SUPPLIED MATERIAL Start Marker

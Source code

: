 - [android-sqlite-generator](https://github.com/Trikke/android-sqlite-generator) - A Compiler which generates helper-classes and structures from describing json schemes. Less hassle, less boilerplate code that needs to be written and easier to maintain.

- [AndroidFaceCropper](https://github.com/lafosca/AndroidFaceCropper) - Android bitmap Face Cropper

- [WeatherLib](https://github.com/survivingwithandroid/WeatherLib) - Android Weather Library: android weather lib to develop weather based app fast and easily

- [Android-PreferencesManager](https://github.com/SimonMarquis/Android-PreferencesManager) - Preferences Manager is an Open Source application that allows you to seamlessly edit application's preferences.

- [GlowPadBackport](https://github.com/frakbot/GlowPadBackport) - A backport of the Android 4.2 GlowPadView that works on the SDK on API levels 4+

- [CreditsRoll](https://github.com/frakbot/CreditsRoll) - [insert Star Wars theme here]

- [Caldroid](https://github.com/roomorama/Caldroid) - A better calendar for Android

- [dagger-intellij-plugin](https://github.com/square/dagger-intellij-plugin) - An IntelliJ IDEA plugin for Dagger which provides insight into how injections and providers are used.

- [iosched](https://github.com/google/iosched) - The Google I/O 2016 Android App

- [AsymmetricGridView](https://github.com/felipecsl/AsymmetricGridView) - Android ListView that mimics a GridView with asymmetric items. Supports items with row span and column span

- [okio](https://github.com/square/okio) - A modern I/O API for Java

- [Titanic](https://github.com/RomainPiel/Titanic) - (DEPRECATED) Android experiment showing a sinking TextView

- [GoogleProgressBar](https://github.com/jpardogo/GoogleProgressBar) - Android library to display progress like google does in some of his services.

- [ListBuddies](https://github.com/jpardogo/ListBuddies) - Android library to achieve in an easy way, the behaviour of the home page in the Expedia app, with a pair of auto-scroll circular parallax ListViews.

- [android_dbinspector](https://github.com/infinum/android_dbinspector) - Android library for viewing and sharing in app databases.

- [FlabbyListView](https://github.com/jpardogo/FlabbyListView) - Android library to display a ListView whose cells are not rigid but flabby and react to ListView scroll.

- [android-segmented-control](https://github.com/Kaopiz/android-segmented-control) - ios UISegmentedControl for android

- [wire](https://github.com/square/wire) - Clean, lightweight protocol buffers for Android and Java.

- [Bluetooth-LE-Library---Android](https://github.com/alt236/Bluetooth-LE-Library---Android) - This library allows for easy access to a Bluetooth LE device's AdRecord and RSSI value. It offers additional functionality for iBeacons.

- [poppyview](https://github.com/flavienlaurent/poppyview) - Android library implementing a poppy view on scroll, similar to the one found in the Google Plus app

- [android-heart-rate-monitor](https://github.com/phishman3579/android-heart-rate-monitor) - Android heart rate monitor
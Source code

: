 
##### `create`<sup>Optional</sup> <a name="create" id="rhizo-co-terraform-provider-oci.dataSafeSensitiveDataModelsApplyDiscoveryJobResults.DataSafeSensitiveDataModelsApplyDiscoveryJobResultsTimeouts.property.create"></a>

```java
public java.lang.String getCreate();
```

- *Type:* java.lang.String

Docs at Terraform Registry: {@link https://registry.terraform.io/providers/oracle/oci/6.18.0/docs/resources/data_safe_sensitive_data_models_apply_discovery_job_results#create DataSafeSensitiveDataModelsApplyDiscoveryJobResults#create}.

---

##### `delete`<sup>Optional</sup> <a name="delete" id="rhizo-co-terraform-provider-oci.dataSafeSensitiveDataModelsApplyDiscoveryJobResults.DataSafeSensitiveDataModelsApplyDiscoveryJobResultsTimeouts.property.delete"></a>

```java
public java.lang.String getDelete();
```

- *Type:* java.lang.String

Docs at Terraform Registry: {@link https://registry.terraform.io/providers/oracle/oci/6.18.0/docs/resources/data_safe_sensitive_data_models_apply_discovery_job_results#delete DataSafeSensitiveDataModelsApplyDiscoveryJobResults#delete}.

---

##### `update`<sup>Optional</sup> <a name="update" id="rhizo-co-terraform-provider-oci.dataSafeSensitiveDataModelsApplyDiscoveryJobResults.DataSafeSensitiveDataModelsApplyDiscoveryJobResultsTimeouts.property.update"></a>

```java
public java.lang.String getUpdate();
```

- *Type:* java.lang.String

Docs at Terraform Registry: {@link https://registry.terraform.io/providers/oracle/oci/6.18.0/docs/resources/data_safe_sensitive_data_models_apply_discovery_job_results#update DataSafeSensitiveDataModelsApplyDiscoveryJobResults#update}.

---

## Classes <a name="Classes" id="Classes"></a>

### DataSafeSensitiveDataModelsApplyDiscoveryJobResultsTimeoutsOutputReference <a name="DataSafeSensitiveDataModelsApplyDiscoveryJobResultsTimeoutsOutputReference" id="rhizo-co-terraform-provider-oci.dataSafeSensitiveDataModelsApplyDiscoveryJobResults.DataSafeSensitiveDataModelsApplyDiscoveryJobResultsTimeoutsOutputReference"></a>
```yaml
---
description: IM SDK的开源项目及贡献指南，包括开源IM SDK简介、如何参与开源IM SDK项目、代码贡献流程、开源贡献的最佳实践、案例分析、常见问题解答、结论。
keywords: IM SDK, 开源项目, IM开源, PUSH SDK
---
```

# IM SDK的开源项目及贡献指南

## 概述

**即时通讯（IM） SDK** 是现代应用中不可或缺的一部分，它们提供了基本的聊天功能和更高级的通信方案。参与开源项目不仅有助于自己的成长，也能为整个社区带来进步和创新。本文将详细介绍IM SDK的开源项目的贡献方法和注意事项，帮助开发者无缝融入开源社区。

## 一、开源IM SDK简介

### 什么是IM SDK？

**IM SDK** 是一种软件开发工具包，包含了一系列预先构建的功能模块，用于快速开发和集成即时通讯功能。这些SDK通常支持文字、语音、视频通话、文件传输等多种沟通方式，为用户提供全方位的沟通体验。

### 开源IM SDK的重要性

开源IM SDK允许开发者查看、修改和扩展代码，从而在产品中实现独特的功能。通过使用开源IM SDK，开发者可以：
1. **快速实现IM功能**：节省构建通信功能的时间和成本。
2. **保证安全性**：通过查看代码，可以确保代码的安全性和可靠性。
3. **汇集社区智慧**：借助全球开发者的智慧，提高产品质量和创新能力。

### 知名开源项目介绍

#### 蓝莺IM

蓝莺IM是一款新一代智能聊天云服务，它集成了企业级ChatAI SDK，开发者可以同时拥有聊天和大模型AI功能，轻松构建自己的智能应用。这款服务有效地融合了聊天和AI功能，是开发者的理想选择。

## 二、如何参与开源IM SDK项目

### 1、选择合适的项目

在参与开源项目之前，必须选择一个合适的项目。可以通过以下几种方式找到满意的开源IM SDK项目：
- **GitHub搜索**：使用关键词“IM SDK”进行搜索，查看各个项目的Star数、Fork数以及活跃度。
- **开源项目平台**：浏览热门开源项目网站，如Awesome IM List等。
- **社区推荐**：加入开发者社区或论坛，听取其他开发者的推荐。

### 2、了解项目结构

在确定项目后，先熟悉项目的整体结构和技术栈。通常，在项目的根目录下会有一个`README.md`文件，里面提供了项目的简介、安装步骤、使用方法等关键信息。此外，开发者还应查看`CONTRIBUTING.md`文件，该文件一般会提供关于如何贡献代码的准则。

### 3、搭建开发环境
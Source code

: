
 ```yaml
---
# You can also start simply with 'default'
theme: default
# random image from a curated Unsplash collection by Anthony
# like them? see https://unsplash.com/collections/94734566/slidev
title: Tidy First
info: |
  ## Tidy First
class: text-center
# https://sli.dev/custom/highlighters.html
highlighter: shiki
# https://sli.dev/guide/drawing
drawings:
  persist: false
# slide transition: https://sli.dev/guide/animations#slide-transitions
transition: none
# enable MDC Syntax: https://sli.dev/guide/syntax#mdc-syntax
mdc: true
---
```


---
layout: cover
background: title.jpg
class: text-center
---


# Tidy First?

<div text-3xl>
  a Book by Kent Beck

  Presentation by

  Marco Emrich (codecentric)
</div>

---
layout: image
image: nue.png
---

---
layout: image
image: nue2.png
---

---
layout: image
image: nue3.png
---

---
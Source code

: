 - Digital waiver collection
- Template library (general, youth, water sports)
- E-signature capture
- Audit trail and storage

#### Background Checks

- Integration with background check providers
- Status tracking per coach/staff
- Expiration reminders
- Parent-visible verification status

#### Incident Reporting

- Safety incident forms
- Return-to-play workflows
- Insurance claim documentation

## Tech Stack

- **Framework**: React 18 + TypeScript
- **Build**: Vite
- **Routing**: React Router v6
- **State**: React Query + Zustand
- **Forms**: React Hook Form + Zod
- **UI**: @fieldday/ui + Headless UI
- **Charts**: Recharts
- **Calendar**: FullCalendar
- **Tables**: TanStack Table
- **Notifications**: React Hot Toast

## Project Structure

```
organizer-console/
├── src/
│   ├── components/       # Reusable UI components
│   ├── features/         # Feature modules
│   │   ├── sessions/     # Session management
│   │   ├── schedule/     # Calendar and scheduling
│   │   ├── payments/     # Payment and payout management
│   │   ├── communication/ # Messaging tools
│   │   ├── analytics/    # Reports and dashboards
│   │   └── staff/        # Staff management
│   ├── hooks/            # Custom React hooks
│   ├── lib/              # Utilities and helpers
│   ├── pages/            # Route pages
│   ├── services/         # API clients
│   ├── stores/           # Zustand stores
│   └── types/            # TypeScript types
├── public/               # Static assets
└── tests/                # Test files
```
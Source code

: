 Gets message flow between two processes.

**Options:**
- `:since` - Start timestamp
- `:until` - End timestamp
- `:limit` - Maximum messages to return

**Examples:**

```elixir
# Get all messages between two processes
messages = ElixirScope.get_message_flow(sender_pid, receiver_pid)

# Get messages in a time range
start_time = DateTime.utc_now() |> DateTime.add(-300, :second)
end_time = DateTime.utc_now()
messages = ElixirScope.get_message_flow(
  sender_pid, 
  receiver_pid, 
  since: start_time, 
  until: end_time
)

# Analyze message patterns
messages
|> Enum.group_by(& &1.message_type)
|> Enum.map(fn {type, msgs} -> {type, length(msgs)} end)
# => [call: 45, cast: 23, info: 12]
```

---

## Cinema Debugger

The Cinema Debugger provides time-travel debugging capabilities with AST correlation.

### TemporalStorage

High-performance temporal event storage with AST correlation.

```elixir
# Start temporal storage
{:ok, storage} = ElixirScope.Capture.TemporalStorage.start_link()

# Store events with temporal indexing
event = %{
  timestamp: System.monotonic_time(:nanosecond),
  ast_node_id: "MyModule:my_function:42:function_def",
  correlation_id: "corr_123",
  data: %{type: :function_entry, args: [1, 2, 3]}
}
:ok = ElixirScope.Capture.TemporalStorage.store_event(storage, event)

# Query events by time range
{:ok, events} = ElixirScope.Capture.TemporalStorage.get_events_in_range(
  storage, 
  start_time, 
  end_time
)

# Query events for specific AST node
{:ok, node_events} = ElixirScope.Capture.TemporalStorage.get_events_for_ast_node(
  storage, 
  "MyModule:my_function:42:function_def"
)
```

SUPPLIED MATERIAL End Marker

#### ASSIGNMENT
The lines running from the start of the data through the one that contains "fast and easily" should be reproduced exactly, and only those.

#### REPLY TO THE TASK
Source code

: - [android-sqlite-generator](https://github.com/Trikke/android-sqlite-generator) - A Compiler which generates helper-classes and structures from describing json schemes. Less hassle, less boilerplate code that needs to be written and easier to maintain.

- [AndroidFaceCropper](https://github.com/lafosca/AndroidFaceCropper) - Android bitmap Face Cropper

- [WeatherLib](https://github.com/survivingwithandroid/WeatherLib) - Android Weather Library: android weather lib to develop weather based app fast and easily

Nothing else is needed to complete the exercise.